Comment le Venezuela en est-il arrivé à importer du pétrole des Etats-Unis ? Alors que le pays se rapproche de la Grèce et accentue sa dépendance aux prêts et investissements chinois, quelles sont les conséquences géopolitiques de la situation économique que connait actuellement le pays ?

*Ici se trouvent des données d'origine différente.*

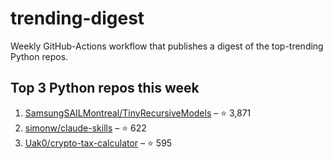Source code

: # trending-digest

Weekly GitHub-Actions workflow that publishes a digest of the top-trending Python repos.

## Top 3 Python repos this week
<!-- trending:start -->
1. [SamsungSAILMontreal/TinyRecursiveModels](https://github.com/SamsungSAILMontreal/TinyRecursiveModels) – ⭐ 3,871
2. [simonw/claude-skills](https://github.com/simonw/claude-skills) – ⭐ 622
3. [Uak0/crypto-tax-calculator](https://github.com/Uak0/crypto-tax-calculator) – ⭐ 595
<!-- trending:end -->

Le Venezuela, en dépit des discours radicaux du président Chavez et de son successeur Nicolas Maduro, a toujours eu comme partenaire économique principal les Etats-Unis. Le pétrole vénézuélien a comme client traditionnel les Etats-Unis et la société pétrolière d’Etat vénézuélienne dispose d’intérêts importants (raffineries, stations-services) aux Etats-Unis. Le problème du Venezuela était d’essayer de diversifier son économie. Le pays s’est donc tourné vers la deuxième puissance économique mondiale, la Chine, qui est devenue un partenaire stratégique du Venezuela. Mais quel que soit le partenaire recherché, le problème du Venezuela est avant tout sa dépendance au seul produit pétrolier autour duquel son économie tourne depuis un siècle. L’économie pétrolière a tué l’économie réelle et productive, ce qui existait auparavant, y compris l’agriculture vénézuélienne. Désormais, le Venezuela importe son alimentation pour l’essentiel de la Colombie. Le Venezuela est devenu dépendant du pétrole : lorsqu’il se vend bien l’économie fonctionne et il n’y a pas de troubles politiques mais, lorsque la valeur du pétrole chute, le Venezuela entre en crise. En 1989, c’est ce qui s’était passé et cela s’était terminé par des combats de rue et par l’utilisation des forces armées contre les manifestants protestant contre les pénuries et l’augmentation des prix. On se retrouve face au même scénario avec un gouvernement différent. Quoi que dise l’opposition, à supposer qu’elle arrive à renverser le gouvernement par des moyens légaux, elle se retrouvera face aux mêmes problèmes et difficultés que n’ont pas réussi à surmonter les gouvernements vénézuéliens successifs, c’est-à-dire diversifier l’économie du pays pour ne pas être totalement dépendant de la production pétrolière.
Sur l’aspect géopolitique, la question se pose car si le Venezuela n’est pas une grande puissance, sa force de frappe pétrolière lui avait permis, avant et après Chavez, en période faste, d’essayer de se constituer un réseau d’amis fondé sur le pétrole, c’est-à-dire l’Alliance bolivarienne pour les Amériques (ALBA) et PetroCaribe. Le Venezuela, en échange d’un pétrole vendu à un prix inférieur à celui du marché, bénéficiait d’autres satisfactions, en particulier de la part de Cuba, tels des médecins, des entraîneurs sportifs, des conseillers en matière de sécurité ou encore le financement de Telesur, un média qui se voulait être le concurrent de CNN Amérique Latine. Tout ce système est complètement déstabilisé et le Venezuela n’est plus en mesure de le faire fonctionner comme il le faisait dans les années 2005-2010.